The Court held that the petitioners purchased the lands, in exercise of the said constitutional and legal right and acquired property from the sellers who willingly and voluntarily sold them to the petitioners for a valid sale consideration under registered sale deeds.
Such private sale transactions cannot, therefore, be criminalized and no criminal liability can be attributed to the petitioners in the facts and circumstances of the case to prosecute them for any offences.
“The concept of the offence of insider trading which is essentially an offence in the field of stock market relating to selling and buying the securities and bonds cannot be applied to the offences under Indian Penal Code and cannot be read into Section 420 IPC or into any provisions in the scheme of Indian Penal Code. The said concept of offence of insider trading is totally alien to IPC and it is unknown to our criminal jurisprudence under the Indian Penal Code. So, it cannot even contextually or relatively apply to the facts of the case to prosecute the petitioners,” the Court ruled.
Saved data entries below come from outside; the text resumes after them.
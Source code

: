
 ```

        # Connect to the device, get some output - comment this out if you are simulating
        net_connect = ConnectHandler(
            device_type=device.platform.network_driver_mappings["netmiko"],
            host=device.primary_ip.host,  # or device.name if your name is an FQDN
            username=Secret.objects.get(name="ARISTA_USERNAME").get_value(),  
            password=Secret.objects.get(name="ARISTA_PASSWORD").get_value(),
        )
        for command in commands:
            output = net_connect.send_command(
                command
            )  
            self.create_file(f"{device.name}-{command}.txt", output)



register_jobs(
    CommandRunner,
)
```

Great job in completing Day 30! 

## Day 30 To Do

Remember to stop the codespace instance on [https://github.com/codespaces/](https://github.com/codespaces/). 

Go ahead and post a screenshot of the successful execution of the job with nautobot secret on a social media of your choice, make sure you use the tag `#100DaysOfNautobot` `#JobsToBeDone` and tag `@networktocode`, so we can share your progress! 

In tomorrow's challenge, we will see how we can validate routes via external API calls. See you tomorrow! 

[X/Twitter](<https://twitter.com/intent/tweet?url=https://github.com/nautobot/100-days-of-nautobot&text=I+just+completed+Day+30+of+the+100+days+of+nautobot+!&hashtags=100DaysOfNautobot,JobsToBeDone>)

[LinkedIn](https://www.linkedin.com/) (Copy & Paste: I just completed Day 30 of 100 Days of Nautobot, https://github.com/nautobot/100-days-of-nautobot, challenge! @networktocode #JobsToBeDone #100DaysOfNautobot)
The allegation against the petitioners/ accused was that they had insider knowledge that Amaravati would be chosen as the site for the new capital of divided Andhra Pradesh. They, therefore, bought lands in and around the proposed capital city at cheap prices before the official announcement to build the new capital at Amaravati was announced.
The Court, however, held that petitioners have no legal obligation to disclose the information relating to latent advantages in purchasing the land to the sellers at the time of buying the said land.
Therefore, it does not amount to dishonest concealment of fact as contemplated under the Explanation appended to Section 415 IPC, it was held. It does not amount to any deception under Section 420 IPC read with Section 415 IPC, the Court added.
The Court also said that the sellers did not sustain any loss on account of the said sale transactions and no element of criminality was involved in the sale transaction.
Therefore, the allegations set out in the F.I.R. coupled with the material collected during investigation so far done, do not make out any case or constitute any offences under Sections 420, 406, 409 and 120-B of IPC. No offence of conspiracy to do any illegal act or to commit an offence is made out from the facts of the case.
Hence, the Court invoked its inherent powers under Section 482 of the Code of Criminal Procedure to quash the FIR.